Each line of the data below from the one holding "shutdown -h +20" to the one holding "chvt 가상콘솔번호", inclusive, is to be reproduced exactly; no other line belongs in the answer.

The data below:

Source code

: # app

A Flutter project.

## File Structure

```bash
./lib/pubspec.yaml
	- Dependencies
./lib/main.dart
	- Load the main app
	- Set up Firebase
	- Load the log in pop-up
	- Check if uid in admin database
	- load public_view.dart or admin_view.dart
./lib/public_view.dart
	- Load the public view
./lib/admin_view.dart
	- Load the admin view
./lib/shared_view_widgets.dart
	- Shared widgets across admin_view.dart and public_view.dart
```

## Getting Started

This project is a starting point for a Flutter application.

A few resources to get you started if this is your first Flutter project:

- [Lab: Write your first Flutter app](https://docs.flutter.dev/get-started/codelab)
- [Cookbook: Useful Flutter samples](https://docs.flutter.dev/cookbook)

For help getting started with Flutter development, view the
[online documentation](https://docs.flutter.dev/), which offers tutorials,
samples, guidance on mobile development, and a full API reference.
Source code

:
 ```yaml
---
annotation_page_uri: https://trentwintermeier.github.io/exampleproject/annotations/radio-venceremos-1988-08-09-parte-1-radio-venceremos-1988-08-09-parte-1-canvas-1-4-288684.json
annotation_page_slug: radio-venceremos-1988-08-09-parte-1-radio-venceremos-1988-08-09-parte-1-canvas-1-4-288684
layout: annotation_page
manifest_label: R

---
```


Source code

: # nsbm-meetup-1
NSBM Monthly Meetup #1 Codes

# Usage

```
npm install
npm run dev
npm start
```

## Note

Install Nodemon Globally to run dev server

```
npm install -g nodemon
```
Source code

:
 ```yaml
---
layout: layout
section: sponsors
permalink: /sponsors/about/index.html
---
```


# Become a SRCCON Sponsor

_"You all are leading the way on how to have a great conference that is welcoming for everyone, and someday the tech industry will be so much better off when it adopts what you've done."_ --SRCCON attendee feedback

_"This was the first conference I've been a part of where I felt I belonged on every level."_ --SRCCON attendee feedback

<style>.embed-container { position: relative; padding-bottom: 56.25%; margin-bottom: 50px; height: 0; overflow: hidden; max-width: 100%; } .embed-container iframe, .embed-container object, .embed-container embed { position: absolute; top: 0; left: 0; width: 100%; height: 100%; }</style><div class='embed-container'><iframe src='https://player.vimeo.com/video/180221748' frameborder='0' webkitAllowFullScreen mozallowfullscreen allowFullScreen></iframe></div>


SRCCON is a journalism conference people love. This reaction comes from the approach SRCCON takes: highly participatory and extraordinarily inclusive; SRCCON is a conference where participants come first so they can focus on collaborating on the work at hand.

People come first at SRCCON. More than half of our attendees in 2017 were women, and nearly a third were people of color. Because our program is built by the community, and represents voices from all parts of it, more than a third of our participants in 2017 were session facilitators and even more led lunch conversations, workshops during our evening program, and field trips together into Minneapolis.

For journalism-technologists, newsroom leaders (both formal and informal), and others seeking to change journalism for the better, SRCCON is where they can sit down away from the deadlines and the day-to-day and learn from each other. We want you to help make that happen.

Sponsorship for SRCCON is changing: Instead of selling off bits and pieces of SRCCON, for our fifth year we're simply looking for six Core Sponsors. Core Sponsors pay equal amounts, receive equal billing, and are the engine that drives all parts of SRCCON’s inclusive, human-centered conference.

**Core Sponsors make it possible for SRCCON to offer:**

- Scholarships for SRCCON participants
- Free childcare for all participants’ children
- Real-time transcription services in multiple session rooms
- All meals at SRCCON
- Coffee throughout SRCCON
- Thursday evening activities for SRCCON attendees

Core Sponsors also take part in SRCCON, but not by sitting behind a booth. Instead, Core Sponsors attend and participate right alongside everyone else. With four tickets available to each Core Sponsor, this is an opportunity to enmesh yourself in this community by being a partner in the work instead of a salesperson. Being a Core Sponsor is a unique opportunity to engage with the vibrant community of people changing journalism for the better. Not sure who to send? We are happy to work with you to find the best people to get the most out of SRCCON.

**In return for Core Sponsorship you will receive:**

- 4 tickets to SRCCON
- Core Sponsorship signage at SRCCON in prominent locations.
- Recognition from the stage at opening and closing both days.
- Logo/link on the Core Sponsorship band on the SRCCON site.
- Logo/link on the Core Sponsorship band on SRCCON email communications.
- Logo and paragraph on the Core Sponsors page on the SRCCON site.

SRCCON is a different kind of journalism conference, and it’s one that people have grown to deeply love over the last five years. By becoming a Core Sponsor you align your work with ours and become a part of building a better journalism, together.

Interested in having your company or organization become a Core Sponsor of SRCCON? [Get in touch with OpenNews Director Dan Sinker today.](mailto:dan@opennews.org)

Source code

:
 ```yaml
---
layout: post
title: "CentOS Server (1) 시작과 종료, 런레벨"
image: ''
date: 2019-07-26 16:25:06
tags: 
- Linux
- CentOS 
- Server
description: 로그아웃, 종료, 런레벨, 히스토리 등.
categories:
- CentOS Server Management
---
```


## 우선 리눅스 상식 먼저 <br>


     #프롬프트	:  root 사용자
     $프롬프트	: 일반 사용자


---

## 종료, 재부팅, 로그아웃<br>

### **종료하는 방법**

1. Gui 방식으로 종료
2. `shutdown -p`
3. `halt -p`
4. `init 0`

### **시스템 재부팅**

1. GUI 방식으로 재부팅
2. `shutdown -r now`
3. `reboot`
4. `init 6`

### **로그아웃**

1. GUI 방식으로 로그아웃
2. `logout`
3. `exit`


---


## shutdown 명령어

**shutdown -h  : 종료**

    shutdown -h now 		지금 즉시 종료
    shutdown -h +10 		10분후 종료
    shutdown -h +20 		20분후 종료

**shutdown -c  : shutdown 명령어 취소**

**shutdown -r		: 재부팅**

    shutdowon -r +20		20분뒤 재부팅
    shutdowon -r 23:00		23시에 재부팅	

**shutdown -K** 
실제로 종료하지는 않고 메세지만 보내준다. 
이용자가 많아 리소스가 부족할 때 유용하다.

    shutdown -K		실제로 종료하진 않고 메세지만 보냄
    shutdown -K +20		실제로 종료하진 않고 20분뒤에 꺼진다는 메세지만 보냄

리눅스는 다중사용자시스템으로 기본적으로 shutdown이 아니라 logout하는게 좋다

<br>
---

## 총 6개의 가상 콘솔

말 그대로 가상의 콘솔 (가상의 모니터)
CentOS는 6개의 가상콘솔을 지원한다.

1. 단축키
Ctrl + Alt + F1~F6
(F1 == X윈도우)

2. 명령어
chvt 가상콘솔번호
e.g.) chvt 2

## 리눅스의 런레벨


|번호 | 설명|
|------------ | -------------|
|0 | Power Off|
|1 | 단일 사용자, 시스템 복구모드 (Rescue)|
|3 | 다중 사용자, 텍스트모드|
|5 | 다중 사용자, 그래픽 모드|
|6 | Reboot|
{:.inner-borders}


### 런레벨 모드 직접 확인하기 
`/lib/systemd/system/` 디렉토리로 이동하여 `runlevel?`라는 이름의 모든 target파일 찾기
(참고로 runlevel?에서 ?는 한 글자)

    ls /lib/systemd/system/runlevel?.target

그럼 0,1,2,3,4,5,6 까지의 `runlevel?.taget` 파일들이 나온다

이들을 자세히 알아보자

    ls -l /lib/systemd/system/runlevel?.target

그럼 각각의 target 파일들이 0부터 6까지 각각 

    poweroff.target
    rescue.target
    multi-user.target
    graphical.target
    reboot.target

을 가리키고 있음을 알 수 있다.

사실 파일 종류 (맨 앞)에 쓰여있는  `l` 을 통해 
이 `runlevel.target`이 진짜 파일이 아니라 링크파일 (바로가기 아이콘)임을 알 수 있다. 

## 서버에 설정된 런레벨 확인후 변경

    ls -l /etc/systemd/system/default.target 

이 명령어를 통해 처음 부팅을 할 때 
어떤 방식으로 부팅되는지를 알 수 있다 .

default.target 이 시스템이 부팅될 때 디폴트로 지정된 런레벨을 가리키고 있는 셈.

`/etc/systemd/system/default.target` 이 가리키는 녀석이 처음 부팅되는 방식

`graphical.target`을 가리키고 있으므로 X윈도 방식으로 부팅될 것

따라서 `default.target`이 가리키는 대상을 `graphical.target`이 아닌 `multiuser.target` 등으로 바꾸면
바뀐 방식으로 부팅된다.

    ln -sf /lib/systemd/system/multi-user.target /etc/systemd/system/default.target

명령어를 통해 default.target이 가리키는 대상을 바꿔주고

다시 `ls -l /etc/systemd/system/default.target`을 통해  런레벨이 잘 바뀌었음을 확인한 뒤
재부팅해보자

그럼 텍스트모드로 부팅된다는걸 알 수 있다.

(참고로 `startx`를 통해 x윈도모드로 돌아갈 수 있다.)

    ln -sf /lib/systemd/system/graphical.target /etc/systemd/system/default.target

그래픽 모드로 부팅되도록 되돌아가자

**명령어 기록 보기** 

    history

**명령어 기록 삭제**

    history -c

End of The data.

Reply to the task
    shutdown -h +20 		20분후 종료

**shutdown -c  : shutdown 명령어 취소**

**shutdown -r		: 재부팅**

    shutdowon -r +20		20분뒤 재부팅
    shutdowon -r 23:00		23시에 재부팅	

**shutdown -K** 
실제로 종료하지는 않고 메세지만 보내준다. 
이용자가 많아 리소스가 부족할 때 유용하다.

    shutdown -K		실제로 종료하진 않고 메세지만 보냄
    shutdown -K +20		실제로 종료하진 않고 20분뒤에 꺼진다는 메세지만 보냄

리눅스는 다중사용자시스템으로 기본적으로 shutdown이 아니라 logout하는게 좋다

<br>
---

## 총 6개의 가상 콘솔

말 그대로 가상의 콘솔 (가상의 모니터)
CentOS는 6개의 가상콘솔을 지원한다.

1. 단축키
Ctrl + Alt + F1~F6
(F1 == X윈도우)

2. 명령어
chvt 가상콘솔번호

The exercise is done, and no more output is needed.